The essence of a Hungarian knowledge country strategy, just as the strategic objective of a change of world, is as follows: 1. Hungary should become a European centre of knowledge. 2. Hungary should become a regional (Central European) centre of knowledge. 3. Hungary should become a knowledge country, i.e. a) value-oriented high consciousness should gradually replace mass consciousness devoid of knowledge; b) potentially all Hungarian citizens should have access to high consciousness or high-level knowledge; c) the knowledge society (which allows greater equality of opportunity) should replace consumption-oriented mass society in Hungary too; d) the Hungarian economy should become a regional centre in the global knowledge-based economy which will replace the profit-oriented and already manipulated (though still market-based) world economy; e) the knowledge country is unimaginable without the emergence of a network of special knowledge regions of limited autonomy, etc.

All this, therefore, is no unrealistic vision, no idealistic utopia consciousness, but more than just a rational plan of the future or a pragmatic (short-term) prognosis.

This long-term knowledge country vision is basically no different from the future shape of the already formed global information and communication society, particularly from the information society strategy of the European Union. The Irish, Finnish, Greek or Portuguese information society programme can serve as an example for us because they too, as the least developed members of the European Union, have opted for a similar, knowledge-based alternative. At the same time we can safely state that some well-elaborated constituent elements of planning the information society have become widespread in Europe: these range from information technology to teleworking or from distance teaching to electronic commerce.

The European information society strategy was based on the Bangemann Report published in the summer of 1994. The first sentences read as follows: "Throughout the world, information and communications technologies are generating a new industrial revolution already as significant and far-reaching as those of the past. It is a revolution based on information, itself the expression of human knowledge." The head of government of Europe, Jacques Santer (President of the European Commission) says: "Dawn of a new age, the industrial or socio-economic revolution - whatever description we choose - the Information Society is now upon us. This is not intergalactic pipe dreams, not futurologists running wild!" Similar ideas are expressed by Klaus Hä nsch, President of the European Parliament too: "There is no doubt about the fact, that the question of the information society is one of the most important questions in our century."

The problem is not that this recognition has not reached Hungarian mass consciousness. How could it when the Hungarian mass media hardly ever mention it? Hungarian intellectuals - with the exception of the majority of computerised or media intellectuals - voice but their doubts provided they have the least idea of what the information society is, which is not merely an information technology revolution in the strict sense of the word. It is a new, comprehensive paradigm. A new world economic and world social model, if you will. It is the name of a knowledge-based integrated economic, social and political system which, by being basically defined in terms of intellectual capital and culture, is a new formation in itself.

Not so long ago many people yearned for a world revolution. Well, this is it.

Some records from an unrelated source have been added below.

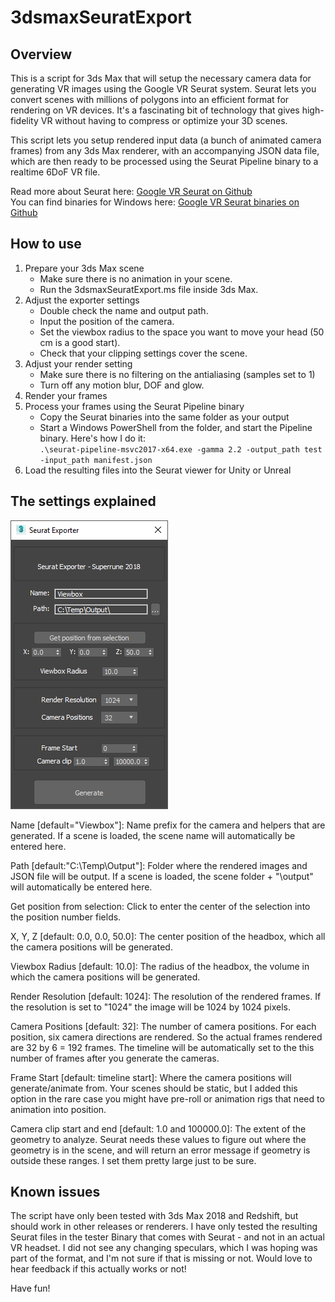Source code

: # 3dsmaxSeuratExport

## Overview

This is a script for 3ds Max that will setup the necessary camera data for generating VR images using the Google VR Seurat system. Seurat lets you convert scenes with millions of polygons into an efficient format for rendering on VR devices. It's a fascinating bit of technology that gives high-fidelity VR without having to compress or optimize your 3D scenes.

This script lets you setup rendered input data (a bunch of animated camera frames) from any 3ds Max renderer, with an accompanying JSON data file, which are then ready to be processed using the Seurat Pipeline binary to a realtime 6DoF VR file.

Read more about Seurat here: [Google VR Seurat on Github](https://github.com/googlevr/seurat) \
You can find binaries for Windows here: [Google VR Seurat binaries on Github](https://github.com/ddiakopoulos/seurat/releases)

## How to use

1. Prepare your 3ds Max scene
   * Make sure there is no animation in your scene.
   * Run the 3dsmaxSeuratExport.ms file inside 3ds Max.
2. Adjust the exporter settings
   * Double check the name and output path.
   * Input the position of the camera.
   * Set the viewbox radius to the space you want to move your head (50 cm is a good start).
   * Check that your clipping settings cover the scene.
3. Adjust your render setting
   * Make sure there is no filtering on the antialiasing (samples set to 1)
   * Turn off any motion blur, DOF and glow.
4. Render your frames
5. Process your frames using the Seurat Pipeline binary
   * Copy the Seurat binaries into the same folder as your output
   * Start a Windows PowerShell from the folder, and start the Pipeline binary. Here's how I do it: \
   `.\seurat-pipeline-msvc2017-x64.exe -gamma 2.2 -output_path test -input_path manifest.json`
6. Load the resulting files into the Seurat viewer for Unity or Unreal


## The settings explained

![3ds Max Seurat Exporter window](images/maxseuratgui.png)

Name [default="Viewbox"]: Name prefix for the camera and helpers that are generated. If a scene is loaded, the scene name will automatically be entered here.

Path [default:"C:\Temp\Output\"]: Folder where the rendered images and JSON file will be output. If a scene is loaded, the scene folder + "\output\" will automatically be entered here.

Get position from selection: Click to enter the center of the selection into the position number fields.

X, Y, Z [default: 0.0, 0.0, 50.0]: The center position of the headbox, which all the camera positions will be generated.

Viewbox Radius [default: 10.0]: The radius of the headbox, the volume in which the camera positions will be generated.

Render Resolution [default: 1024]: The resolution of the rendered frames. If the resolution is set to "1024" the image will be 1024 by 1024 pixels.

Camera Positions [default: 32]: The number of camera positions. For each position, six camera directions are rendered. So the actual frames rendered are 32 by 6 = 192 frames. The timeline will be automatically set to the this number of frames after you generate the cameras.

Frame Start [default: timeline start]: Where the camera positions will generate/animate from. Your scenes should be static, but I added this option in the rare case you might have pre-roll or animation rigs that need to animation into position.

Camera clip start and end [default: 1.0 and 100000.0]: The extent of the geometry to analyze. Seurat needs these values to figure out where the geometry is in the scene, and will return an error message if geometry is outside these ranges. I set them pretty large just to be sure.

## Known issues

The script have only been tested with 3ds Max 2018 and Redshift, but should work in other releases or renderers. I have only tested the resulting Seurat files in the tester Binary that comes with Seurat - and not in an actual VR headset. I did not see any changing speculars, which I was hoping was part of the format, and I'm not sure if that is missing or not. Would love to hear feedback if this actually works or not!

Have fun!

The only snag is that it is not revolutionary by nature but is far more effective than any revolution could be.

It is by far not clear in Hungary today that the information society is the basic model of the next century, the epoch of intellectual capital and knowledge. (For the purposes of this essay the metaphor of the knowledge society is used for the era of the information society.)

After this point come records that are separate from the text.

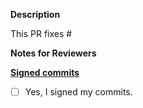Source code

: **Description**

This PR fixes #

**Notes for Reviewers**


**[Signed commits](../CONTRIBUTING.md#signing-off-on-commits-developer-certificate-of-origin)**
- [ ] Yes, I signed my commits.
 
<!--
Thank you for contributing to Masa! 

Contributing Conventions
-------------------------

The draft above helps to give a quick overview of your PR.

Remember to remove this comment and to at least:

1. Include descriptive PR titles with [<component-name>] prepended. We use [conventional commits](https://www.conventionalcommits.org/en/v1.0.0/).
2. Build and test your changes before submitting a PR. 
3. Sign your commits
4. **Tag maintainer:** for a quicker response, tag the relevant maintainer (see below).

By following the community's contribution conventions upfront, the review process will 
be accelerated and your PR merged more quickly.

-->

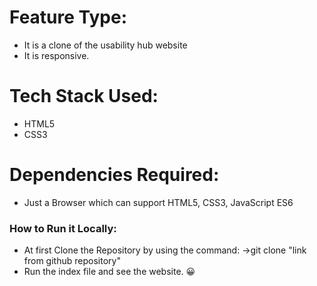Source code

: # Feature Type:
- It is a clone of the usability hub website
- It is responsive.

# Tech Stack Used:
- HTML5
- CSS3


# Dependencies Required:

 - Just a Browser which can support HTML5, CSS3, JavaScript ES6

### How to Run it Locally:

- At first Clone the Repository by using the command:
->git clone "link from github repository"
- Run the index file and see the website. 😀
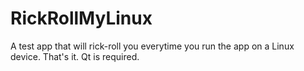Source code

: # RickRollMyLinux
A test app that will rick-roll you everytime you run the app on a Linux device. That's it. Qt is required.
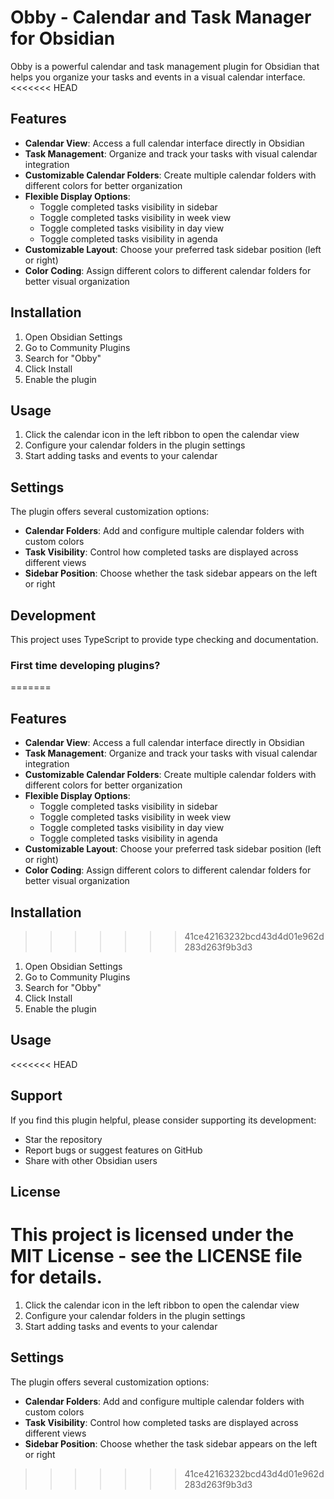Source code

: # Obby - Calendar and Task Manager for Obsidian

Obby is a powerful calendar and task management plugin for Obsidian that helps you organize your tasks and events in a visual calendar interface.
<<<<<<< HEAD

## Features

- **Calendar View**: Access a full calendar interface directly in Obsidian
- **Task Management**: Organize and track your tasks with visual calendar integration
- **Customizable Calendar Folders**: Create multiple calendar folders with different colors for better organization
- **Flexible Display Options**:
  - Toggle completed tasks visibility in sidebar
  - Toggle completed tasks visibility in week view
  - Toggle completed tasks visibility in day view
  - Toggle completed tasks visibility in agenda
- **Customizable Layout**: Choose your preferred task sidebar position (left or right)
- **Color Coding**: Assign different colors to different calendar folders for better visual organization

## Installation

1. Open Obsidian Settings
2. Go to Community Plugins
3. Search for "Obby"
4. Click Install
5. Enable the plugin

## Usage

1. Click the calendar icon in the left ribbon to open the calendar view
2. Configure your calendar folders in the plugin settings
3. Start adding tasks and events to your calendar

## Settings

The plugin offers several customization options:

- **Calendar Folders**: Add and configure multiple calendar folders with custom colors
- **Task Visibility**: Control how completed tasks are displayed across different views
- **Sidebar Position**: Choose whether the task sidebar appears on the left or right

## Development

This project uses TypeScript to provide type checking and documentation.

### First time developing plugins?
=======

## Features

- **Calendar View**: Access a full calendar interface directly in Obsidian
- **Task Management**: Organize and track your tasks with visual calendar integration
- **Customizable Calendar Folders**: Create multiple calendar folders with different colors for better organization
- **Flexible Display Options**:
  - Toggle completed tasks visibility in sidebar
  - Toggle completed tasks visibility in week view
  - Toggle completed tasks visibility in day view
  - Toggle completed tasks visibility in agenda
- **Customizable Layout**: Choose your preferred task sidebar position (left or right)
- **Color Coding**: Assign different colors to different calendar folders for better visual organization

## Installation
>>>>>>> 41ce42163232bcd43d4d01e962d283d263f9b3d3

1. Open Obsidian Settings
2. Go to Community Plugins
3. Search for "Obby"
4. Click Install
5. Enable the plugin

## Usage

<<<<<<< HEAD
## Support

If you find this plugin helpful, please consider supporting its development:

- Star the repository
- Report bugs or suggest features on GitHub
- Share with other Obsidian users

## License

This project is licensed under the MIT License - see the LICENSE file for details.
=======
1. Click the calendar icon in the left ribbon to open the calendar view
2. Configure your calendar folders in the plugin settings
3. Start adding tasks and events to your calendar

## Settings

The plugin offers several customization options:

- **Calendar Folders**: Add and configure multiple calendar folders with custom colors
- **Task Visibility**: Control how completed tasks are displayed across different views
- **Sidebar Position**: Choose whether the task sidebar appears on the left or right


>>>>>>> 41ce42163232bcd43d4d01e962d283d263f9b3d3
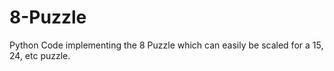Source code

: # 8-Puzzle
Python Code implementing the 8 Puzzle which can easily be scaled for a 15, 24, etc puzzle.
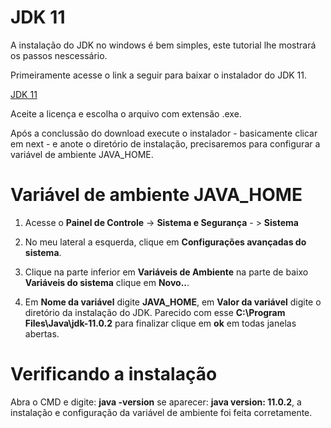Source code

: # JDK 11


A instalação do JDK no windows é bem simples, este tutorial lhe mostrará os passos 
nescessário.

Primeiramente acesse o link a seguir para baixar o instalador do JDK 11. 

[JDK 11](https://www.oracle.com/technetwork/java/javase/downloads/jdk11-downloads-5066655.html) 

Aceite a licença e escolha o arquivo com extensão .exe. 

Após a conclussão do download execute o instalador - basicamente clicar em next - e anote o diretório de instalação, precisaremos para configurar a variável de ambiente JAVA_HOME. 


# Variável de ambiente JAVA_HOME


1. Acesse o **Painel de Controle** -> **Sistema e Segurança** - >  **Sistema**

2. No meu lateral a esquerda, clique em **Configurações avançadas do sistema**.

3. Clique na parte inferior em **Variáveis de Ambiente** na parte de baixo **Variáveis do sistema** clique em **Novo..**.

4. Em **Nome da variável** digite **JAVA_HOME**, em **Valor da variável** digite o diretório da instalação do JDK. Parecido com esse **C:\Program Files\Java\jdk-11.0.2** para finalizar clique em **ok** em todas janelas abertas.


# Verificando a instalação

Abra o CMD e digite: **java -version** se aparecer: **java version: 11.0.2**, a instalação e configuração da variável de ambiente foi feita corretamente.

What is the challenge of the turn of the millennium? When Hungary joins the European Union, it will not be entering a vacuum or the economic and social structures of the past; it will be entering the information society straight away. The concept of the knowledge society is not a plan for the distant future, therefore, but a strategy already topical now. Or at least so it should be for any Hungarian government.

The knowledge country concept I have elaborated at times only follows the known development plans and at times transcends the global and European proposals. It offers novelties in two aspects: a) it integrates the already existing information society elements, and b) it invents new institutions and services. Not to mention the fact that we envisage a qualitative change by shifting the emphasis from information to culture, and embrace not only economic and government strategies but the reform of the supreme (everyday) reality as well.

In our (knowledge country) strategy of national hue and (within that) in the concept of knowledge regions we have striven to merge all elements that can be adopted in the development of Hungarian society and thinking. We have also considered partially or completely new institutions and content industry services in the light of the history of the institutions and services of amplifying and disseminating knowledge in Hungary.

The future programmes of the history of Hungarian thought constitute organic antecedents for the knowledge country vision. We could cite a number of great thinkers from the history of Hungarian thought ranging from József Eötvös to István Széchenyi, from Mihály Babits to László Németh, from János Pilinszky to (surprise, surprise) Tibor Liska. May I recall some of their ideas now. "Having pronounced equality in our laws, we must not fail to act upon implementing it. And there is no other way to do it, according to our experience, than to extend education and culture to all classes of the nation." (József Eötvös) "Among the phenomena presented to us by the intellectual life of our age I know no other more important for the life of individuals, societies or countries than the spread of a longing for knowledge in the widest strata of society on the one hand, and the adequate manifestation of the ability to communicate and disseminate knowledge in all walks and even the highest spheres of academic life on the other hand." (Zsolt Beöthy) "I cannot imagine a classless society, if it exists not only nominally but in effect in the cultural level of the people, as anything other than an intellectual society." (László Németh) "Today, only the other path can be followed, the one that is akin to that of German culture, namely that which brings together diverging intellectual forces in many small centres, joining onto existing rural culture openings, only to lay the foundations of the decentralised Hungarian culture of the future." (Károly Mannheim) Whole books could be filled with quotations from the greats of the history of Hungarian thought in which they unanimously agree that the future of Hungary must be erected on knowledge, erudition and culture.

The Hungarian future country concept is hence the knowledge country programme (involving primarily the wide-spread utilisation of high knowledge), which coincides on the one hand with the future plan of the global world and on the other the messages and dreams of the history of Hungarian thought.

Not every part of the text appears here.